» **Task item**:
Taking the listing below, restate word for word each line from the line with "Created 2022-01-26 15:29" to the line with "Contribuições são bem-vindas!", ends included, and stop there.
□ □ □ □ □
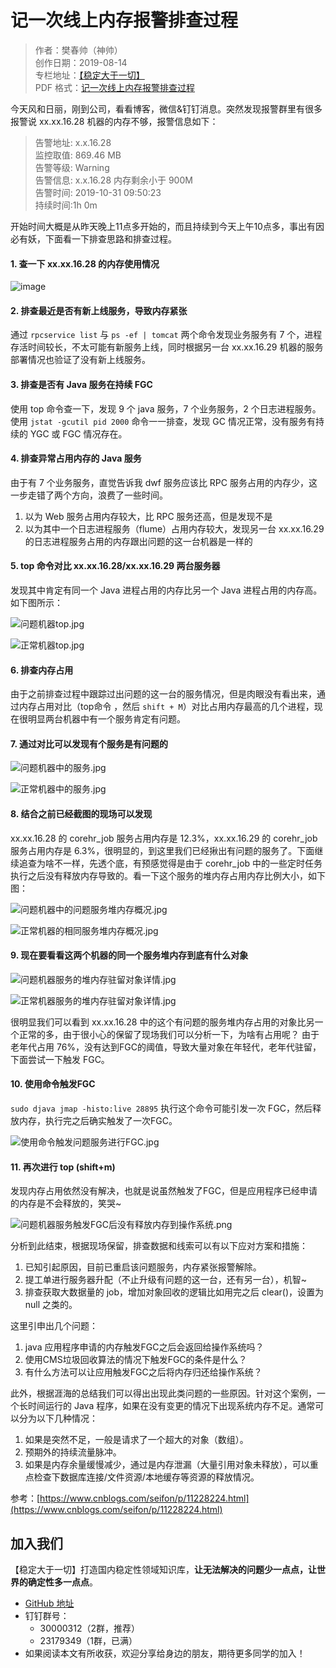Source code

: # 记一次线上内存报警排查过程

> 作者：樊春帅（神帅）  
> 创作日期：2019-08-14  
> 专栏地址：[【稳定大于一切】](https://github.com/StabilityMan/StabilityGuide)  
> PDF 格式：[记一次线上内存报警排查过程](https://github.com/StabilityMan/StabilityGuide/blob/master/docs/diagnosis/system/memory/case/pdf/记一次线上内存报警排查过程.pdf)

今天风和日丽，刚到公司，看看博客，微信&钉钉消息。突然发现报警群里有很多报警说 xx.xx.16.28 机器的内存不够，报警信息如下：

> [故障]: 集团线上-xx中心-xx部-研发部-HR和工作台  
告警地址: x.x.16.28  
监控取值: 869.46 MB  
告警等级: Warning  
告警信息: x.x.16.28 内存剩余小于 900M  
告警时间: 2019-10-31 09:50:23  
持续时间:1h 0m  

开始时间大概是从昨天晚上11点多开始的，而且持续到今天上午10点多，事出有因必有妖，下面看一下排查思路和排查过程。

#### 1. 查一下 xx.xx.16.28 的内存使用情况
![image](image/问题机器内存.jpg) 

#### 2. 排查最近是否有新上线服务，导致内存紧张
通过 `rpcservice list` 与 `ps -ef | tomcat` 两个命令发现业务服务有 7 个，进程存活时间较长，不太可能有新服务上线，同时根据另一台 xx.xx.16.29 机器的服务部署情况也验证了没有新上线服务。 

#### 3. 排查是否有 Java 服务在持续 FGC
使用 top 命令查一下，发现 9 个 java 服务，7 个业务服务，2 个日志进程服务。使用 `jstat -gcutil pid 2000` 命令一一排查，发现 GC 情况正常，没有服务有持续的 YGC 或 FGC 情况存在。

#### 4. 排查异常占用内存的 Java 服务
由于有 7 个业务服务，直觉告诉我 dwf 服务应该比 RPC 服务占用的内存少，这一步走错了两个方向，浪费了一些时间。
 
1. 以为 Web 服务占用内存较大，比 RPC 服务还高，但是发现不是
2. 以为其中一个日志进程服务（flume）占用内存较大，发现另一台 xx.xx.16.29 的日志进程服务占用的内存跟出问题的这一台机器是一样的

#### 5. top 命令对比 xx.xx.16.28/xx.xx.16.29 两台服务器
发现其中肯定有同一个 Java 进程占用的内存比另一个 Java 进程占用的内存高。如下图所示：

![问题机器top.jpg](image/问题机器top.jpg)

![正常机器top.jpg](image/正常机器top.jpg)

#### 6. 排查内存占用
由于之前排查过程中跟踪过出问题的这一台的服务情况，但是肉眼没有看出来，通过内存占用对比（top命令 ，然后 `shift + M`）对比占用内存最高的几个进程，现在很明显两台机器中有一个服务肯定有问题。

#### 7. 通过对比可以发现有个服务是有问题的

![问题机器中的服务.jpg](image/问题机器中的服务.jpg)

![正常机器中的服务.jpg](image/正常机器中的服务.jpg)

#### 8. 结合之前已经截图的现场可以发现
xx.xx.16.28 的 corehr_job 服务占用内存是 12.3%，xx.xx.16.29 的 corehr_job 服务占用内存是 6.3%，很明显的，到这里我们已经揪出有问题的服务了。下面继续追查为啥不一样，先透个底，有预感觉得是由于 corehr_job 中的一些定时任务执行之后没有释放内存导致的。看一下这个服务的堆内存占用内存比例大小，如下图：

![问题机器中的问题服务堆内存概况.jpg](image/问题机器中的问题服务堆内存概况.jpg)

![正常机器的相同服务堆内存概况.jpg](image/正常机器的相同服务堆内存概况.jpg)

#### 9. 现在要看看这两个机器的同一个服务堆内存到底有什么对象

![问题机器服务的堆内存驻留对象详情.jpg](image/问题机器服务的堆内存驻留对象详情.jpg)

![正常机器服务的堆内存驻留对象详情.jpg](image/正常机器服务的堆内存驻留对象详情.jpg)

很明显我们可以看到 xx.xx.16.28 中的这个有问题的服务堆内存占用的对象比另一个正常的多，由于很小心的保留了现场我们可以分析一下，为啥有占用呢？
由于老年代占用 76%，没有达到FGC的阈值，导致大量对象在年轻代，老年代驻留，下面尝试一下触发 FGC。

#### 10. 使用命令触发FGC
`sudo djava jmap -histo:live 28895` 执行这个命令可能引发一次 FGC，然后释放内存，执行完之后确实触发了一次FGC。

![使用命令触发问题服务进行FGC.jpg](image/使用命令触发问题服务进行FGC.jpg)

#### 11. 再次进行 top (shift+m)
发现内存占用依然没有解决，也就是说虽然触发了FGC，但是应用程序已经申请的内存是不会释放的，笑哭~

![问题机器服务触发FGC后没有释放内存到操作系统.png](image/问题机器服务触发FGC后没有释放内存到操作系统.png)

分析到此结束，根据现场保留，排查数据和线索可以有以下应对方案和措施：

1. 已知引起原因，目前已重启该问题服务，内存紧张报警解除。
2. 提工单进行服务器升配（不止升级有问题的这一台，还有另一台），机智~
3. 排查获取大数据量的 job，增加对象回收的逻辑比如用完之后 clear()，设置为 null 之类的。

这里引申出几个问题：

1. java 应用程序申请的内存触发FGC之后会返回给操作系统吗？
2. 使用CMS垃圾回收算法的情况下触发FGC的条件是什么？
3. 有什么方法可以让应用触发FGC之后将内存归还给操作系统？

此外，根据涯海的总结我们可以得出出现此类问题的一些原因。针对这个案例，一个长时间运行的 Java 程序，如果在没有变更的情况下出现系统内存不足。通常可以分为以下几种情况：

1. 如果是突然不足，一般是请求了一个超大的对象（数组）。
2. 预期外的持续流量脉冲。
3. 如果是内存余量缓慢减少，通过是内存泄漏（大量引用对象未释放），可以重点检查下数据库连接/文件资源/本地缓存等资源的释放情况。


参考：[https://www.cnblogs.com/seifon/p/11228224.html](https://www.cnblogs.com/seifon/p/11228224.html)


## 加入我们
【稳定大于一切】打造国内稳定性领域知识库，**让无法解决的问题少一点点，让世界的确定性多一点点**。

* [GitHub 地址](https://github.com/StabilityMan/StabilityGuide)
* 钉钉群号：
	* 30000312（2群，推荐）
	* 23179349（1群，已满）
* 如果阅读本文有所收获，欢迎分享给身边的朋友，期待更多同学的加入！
□ □ □ □ □
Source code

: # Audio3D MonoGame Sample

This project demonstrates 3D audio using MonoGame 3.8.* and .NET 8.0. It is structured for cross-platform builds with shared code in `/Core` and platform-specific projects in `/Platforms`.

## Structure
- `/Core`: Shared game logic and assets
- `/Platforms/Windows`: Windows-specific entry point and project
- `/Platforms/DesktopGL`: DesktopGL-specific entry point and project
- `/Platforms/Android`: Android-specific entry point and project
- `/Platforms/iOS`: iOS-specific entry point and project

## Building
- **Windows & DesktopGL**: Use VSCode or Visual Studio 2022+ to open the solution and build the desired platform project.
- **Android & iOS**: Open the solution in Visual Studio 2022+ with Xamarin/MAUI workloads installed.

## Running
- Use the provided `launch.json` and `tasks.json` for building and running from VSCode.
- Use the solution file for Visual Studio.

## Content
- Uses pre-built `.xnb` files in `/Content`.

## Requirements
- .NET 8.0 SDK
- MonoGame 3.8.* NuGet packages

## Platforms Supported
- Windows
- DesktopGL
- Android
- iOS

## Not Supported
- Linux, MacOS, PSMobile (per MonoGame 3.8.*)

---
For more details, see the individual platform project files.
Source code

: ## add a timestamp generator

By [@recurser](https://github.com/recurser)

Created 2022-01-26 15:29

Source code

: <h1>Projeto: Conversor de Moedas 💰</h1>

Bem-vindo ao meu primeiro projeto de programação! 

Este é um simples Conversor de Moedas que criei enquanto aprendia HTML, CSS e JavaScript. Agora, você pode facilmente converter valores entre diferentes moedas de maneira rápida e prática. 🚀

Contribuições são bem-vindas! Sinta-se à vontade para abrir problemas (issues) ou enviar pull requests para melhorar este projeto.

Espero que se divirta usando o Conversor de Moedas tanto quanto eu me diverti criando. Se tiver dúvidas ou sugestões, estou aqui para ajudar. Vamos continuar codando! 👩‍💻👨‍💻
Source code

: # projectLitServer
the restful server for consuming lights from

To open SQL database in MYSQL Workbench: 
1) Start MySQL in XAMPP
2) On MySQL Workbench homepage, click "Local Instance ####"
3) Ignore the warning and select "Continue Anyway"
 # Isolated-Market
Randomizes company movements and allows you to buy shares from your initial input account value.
□ □ □ □ □
» **Task output**:
Created 2022-01-26 15:29

Source code

: <h1>Projeto: Conversor de Moedas 💰</h1>

Bem-vindo ao meu primeiro projeto de programação! 

Este é um simples Conversor de Moedas que criei enquanto aprendia HTML, CSS e JavaScript. Agora, você pode facilmente converter valores entre diferentes moedas de maneira rápida e prática. 🚀

Contribuições são bem-vindas! Sinta-se à vontade para abrir problemas (issues) ou enviar pull requests para melhorar este projeto.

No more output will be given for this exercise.